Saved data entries
[Start of Attachment]

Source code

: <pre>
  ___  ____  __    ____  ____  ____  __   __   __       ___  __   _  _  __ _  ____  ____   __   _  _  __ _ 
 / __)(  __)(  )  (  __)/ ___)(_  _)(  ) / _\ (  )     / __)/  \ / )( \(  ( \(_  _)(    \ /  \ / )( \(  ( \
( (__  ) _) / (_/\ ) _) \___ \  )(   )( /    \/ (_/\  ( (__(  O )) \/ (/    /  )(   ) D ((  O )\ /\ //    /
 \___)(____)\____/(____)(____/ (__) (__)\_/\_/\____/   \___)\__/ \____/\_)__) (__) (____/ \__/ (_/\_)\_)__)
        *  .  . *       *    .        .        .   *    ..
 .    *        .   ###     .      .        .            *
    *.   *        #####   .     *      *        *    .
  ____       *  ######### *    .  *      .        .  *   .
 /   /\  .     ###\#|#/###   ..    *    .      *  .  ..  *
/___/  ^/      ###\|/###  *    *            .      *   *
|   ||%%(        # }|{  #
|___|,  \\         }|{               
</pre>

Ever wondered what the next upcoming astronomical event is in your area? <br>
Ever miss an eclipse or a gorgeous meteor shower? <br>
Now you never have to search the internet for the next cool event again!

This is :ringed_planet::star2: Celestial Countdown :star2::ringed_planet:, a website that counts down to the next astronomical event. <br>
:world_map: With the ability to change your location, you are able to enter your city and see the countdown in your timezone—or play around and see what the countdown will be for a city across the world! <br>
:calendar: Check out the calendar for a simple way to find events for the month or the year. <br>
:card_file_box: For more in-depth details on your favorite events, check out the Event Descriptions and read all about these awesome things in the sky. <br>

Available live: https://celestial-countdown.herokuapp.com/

[End of Attachment]

▶ [EXERCISE OBJECTIVE]
Repeat all entries. Match them exactly.

▶ [ANSWER FOR THE TASK]
Source code

: <pre>
  ___  ____  __    ____  ____  ____  __   __   __       ___  __   _  _  __ _  ____  ____   __   _  _  __ _ 
 / __)(  __)(  )  (  __)/ ___)(_  _)(  ) / _\ (  )     / __)/  \ / )( \(  ( \(_  _)(    \ /  \ / )( \(  ( \
( (__  ) _) / (_/\ ) _) \___ \  )(   )( /    \/ (_/\  ( (__(  O )) \/ (/    /  )(   ) D ((  O )\ /\ //    /
 \___)(____)\____/(____)(____/ (__) (__)\_/\_/\____/   \___)\__/ \____/\_)__) (__) (____/ \__/ (_/\_)\_)__)
        *  .  . *       *    .        .        .   *    ..
 .    *        .   ###     .      .        .            *
    *.   *        #####   .     *      *        *    .
  ____       *  ######### *    .  *      .        .  *   .
 /   /\  .     ###\#|#/###   ..    *    .      *  .  ..  *
/___/  ^/      ###\|/###  *    *            .      *   *
|   ||%%(        # }|{  #
|___|,  \\         }|{               
</pre>

Ever wondered what the next upcoming astronomical event is in your area? <br>
Ever miss an eclipse or a gorgeous meteor shower? <br>
Now you never have to search the internet for the next cool event again!

This is :ringed_planet::star2: Celestial Countdown :star2::ringed_planet:, a website that counts down to the next astronomical event. <br>
:world_map: With the ability to change your location, you are able to enter your city and see the countdown in your timezone—or play around and see what the countdown will be for a city across the world! <br>
:calendar: Check out the calendar for a simple way to find events for the month or the year. <br>
:card_file_box: For more in-depth details on your favorite events, check out the Event Descriptions and read all about these awesome things in the sky. <br>

Available live: https://celestial-countdown.herokuapp.com/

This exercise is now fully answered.